**WHAT TO DO**
Only one stretch of the data is wanted: the line containing "os elementos em", the line containing "seleção salva contra", and every line between them, copied exactly.
──────────────────────────────
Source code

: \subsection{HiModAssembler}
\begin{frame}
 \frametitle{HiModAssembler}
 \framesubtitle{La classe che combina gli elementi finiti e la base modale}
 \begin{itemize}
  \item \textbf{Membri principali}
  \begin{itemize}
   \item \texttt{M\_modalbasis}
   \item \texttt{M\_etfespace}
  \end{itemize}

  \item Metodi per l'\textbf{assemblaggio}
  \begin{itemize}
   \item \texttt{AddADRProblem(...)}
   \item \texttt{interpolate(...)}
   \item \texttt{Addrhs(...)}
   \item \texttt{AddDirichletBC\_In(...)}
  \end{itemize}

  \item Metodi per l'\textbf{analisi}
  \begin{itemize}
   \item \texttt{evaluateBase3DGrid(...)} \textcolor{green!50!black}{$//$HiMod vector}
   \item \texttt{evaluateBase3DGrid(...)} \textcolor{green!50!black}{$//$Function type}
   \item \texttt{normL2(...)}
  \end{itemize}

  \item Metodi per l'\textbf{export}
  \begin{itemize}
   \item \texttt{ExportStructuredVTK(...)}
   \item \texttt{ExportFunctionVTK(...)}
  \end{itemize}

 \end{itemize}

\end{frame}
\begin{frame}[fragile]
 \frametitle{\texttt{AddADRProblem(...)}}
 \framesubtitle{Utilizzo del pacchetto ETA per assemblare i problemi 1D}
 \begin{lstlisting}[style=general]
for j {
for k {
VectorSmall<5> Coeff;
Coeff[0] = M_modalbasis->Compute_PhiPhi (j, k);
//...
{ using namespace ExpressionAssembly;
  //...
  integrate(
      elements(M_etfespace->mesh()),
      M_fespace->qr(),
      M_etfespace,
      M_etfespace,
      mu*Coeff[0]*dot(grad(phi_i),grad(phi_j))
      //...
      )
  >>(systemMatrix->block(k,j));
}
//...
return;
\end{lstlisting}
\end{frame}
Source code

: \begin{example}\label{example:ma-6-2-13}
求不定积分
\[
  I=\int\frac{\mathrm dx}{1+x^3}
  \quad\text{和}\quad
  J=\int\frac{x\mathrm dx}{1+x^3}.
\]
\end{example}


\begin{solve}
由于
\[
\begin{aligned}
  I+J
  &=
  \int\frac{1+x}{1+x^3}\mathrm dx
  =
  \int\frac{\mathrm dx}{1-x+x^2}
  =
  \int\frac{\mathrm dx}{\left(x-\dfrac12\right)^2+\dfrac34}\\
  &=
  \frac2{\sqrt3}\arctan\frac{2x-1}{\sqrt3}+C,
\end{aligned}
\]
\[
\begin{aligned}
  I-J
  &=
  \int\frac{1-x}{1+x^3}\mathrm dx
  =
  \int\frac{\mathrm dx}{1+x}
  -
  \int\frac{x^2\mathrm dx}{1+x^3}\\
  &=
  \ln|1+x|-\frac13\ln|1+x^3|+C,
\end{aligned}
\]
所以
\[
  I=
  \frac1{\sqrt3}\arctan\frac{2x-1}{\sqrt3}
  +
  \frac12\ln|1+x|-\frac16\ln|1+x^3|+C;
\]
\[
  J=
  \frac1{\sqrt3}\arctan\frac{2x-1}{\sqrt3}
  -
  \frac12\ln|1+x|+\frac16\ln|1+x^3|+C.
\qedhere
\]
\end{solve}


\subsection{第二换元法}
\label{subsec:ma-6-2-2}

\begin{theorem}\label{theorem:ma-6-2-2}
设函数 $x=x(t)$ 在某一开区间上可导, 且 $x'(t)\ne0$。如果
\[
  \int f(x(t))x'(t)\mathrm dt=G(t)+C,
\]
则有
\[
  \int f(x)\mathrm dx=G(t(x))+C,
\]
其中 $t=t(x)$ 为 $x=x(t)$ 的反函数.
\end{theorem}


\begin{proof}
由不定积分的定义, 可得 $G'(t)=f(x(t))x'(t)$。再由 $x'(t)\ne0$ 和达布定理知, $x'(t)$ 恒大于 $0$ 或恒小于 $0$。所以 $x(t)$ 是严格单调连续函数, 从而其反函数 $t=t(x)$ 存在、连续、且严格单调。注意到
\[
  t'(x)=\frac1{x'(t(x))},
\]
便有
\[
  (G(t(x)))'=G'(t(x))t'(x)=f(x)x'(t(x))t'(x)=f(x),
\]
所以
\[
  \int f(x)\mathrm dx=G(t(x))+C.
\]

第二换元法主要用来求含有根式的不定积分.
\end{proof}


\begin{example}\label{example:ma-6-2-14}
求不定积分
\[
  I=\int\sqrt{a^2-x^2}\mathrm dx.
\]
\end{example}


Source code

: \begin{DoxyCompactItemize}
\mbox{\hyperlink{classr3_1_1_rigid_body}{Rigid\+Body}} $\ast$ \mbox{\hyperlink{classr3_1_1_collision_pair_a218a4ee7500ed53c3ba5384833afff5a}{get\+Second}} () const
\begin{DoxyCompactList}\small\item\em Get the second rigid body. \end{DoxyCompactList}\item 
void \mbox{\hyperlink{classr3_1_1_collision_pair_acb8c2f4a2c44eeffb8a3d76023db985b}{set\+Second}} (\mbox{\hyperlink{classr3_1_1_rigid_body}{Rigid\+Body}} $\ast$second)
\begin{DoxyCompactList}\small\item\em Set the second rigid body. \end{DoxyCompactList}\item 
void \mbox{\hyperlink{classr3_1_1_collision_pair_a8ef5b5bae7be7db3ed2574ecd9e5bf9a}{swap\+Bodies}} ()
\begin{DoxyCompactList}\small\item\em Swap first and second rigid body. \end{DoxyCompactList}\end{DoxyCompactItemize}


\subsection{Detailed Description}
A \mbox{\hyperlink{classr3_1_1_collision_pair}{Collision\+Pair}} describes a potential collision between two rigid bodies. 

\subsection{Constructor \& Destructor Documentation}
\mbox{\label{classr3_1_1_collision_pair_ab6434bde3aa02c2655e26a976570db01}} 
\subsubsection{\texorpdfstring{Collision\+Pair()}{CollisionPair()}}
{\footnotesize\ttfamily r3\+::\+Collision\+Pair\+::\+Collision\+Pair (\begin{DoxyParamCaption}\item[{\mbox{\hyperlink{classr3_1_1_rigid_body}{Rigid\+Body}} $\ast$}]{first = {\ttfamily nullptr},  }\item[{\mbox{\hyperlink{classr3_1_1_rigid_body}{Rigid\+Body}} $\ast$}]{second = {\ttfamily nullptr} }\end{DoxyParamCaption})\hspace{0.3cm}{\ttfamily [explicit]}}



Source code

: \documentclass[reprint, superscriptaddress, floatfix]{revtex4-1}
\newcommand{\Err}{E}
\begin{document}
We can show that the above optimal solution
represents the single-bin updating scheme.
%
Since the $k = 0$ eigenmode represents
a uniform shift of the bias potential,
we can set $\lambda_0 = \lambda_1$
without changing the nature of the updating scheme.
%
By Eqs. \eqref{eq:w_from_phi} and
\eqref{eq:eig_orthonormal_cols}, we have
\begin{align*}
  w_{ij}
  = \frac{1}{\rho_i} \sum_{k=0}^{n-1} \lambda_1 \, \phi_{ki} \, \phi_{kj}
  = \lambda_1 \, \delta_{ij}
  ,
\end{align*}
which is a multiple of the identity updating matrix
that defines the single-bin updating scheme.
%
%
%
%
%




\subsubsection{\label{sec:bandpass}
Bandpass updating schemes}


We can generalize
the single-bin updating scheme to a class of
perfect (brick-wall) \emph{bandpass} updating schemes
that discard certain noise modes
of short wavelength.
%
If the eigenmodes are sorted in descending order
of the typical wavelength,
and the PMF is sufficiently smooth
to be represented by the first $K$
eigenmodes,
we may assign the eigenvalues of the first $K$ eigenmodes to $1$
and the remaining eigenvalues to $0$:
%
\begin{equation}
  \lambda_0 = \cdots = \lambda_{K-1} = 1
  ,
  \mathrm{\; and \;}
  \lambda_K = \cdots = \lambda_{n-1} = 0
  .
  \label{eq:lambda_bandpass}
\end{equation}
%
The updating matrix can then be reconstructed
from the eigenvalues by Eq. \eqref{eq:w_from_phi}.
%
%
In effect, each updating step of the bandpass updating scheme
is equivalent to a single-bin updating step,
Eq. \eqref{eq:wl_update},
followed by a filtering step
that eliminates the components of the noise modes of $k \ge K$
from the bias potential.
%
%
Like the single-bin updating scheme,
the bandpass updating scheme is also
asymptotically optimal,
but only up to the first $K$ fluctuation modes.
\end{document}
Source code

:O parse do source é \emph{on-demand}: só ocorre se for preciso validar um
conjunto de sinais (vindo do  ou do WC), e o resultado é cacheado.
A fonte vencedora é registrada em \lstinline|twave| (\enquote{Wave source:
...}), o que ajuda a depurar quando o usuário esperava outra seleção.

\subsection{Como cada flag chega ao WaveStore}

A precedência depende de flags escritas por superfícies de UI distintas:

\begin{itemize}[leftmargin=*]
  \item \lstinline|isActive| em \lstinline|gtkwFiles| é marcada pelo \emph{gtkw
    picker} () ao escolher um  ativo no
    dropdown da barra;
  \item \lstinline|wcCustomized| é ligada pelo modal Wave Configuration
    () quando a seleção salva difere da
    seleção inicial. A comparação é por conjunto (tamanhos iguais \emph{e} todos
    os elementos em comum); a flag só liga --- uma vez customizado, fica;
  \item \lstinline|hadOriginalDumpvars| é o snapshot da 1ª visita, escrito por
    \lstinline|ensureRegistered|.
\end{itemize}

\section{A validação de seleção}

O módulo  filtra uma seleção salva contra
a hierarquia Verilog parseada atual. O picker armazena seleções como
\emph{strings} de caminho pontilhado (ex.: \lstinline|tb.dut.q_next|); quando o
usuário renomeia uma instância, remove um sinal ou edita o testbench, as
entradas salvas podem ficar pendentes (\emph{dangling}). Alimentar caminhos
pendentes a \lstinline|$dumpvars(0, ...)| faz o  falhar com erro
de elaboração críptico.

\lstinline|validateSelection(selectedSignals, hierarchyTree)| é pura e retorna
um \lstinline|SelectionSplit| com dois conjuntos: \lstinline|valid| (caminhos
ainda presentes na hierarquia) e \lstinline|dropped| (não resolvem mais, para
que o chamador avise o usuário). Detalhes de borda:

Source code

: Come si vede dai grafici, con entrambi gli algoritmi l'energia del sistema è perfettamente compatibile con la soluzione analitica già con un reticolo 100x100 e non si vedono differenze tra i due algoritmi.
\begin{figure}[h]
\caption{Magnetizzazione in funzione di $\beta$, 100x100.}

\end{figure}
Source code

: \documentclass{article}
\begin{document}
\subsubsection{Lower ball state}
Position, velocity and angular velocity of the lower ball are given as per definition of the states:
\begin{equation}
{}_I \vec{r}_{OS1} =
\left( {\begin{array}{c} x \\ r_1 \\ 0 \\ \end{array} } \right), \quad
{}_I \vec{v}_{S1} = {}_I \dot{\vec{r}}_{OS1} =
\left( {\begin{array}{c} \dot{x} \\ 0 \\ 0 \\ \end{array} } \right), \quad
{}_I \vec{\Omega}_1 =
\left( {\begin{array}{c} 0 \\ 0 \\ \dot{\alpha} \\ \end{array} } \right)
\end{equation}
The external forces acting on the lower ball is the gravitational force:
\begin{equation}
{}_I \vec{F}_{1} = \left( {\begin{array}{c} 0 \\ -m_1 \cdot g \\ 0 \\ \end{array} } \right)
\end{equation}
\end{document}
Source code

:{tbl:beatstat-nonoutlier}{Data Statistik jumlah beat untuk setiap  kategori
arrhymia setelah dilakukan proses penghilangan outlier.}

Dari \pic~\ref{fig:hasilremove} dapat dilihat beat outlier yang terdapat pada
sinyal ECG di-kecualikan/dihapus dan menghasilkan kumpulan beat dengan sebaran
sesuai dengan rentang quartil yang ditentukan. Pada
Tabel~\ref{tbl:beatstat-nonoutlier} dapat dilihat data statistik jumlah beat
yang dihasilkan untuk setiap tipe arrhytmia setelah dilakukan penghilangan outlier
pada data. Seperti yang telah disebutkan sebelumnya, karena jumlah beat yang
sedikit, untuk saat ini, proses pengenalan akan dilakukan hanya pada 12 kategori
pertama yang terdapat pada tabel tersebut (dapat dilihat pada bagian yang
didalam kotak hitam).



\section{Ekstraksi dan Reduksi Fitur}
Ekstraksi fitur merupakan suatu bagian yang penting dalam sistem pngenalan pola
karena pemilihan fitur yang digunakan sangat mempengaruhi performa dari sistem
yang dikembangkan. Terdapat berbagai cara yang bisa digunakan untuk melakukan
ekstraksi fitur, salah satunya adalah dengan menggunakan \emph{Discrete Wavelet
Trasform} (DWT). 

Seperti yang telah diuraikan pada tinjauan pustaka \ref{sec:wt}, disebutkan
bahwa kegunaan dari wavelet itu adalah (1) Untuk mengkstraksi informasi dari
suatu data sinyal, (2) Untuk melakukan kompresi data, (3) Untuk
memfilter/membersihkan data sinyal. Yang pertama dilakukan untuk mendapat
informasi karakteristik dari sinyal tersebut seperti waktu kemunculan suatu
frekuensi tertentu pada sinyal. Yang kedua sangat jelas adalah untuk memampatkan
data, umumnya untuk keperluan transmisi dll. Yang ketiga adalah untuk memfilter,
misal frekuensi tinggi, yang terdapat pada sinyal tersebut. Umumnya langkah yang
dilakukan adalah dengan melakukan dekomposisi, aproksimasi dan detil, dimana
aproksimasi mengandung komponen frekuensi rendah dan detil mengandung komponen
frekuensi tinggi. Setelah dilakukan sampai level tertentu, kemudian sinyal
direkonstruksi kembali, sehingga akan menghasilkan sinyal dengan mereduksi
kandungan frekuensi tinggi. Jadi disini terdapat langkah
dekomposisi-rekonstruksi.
──────────────────────────────
**YOUR SOLUTION**
    os elementos em comum); a flag só liga --- uma vez customizado, fica;
  \item \lstinline|hadOriginalDumpvars| é o snapshot da 1ª visita, escrito por
    \lstinline|ensureRegistered|.
\end{itemize}

\section{A validação de seleção}

O módulo  filtra uma seleção salva contra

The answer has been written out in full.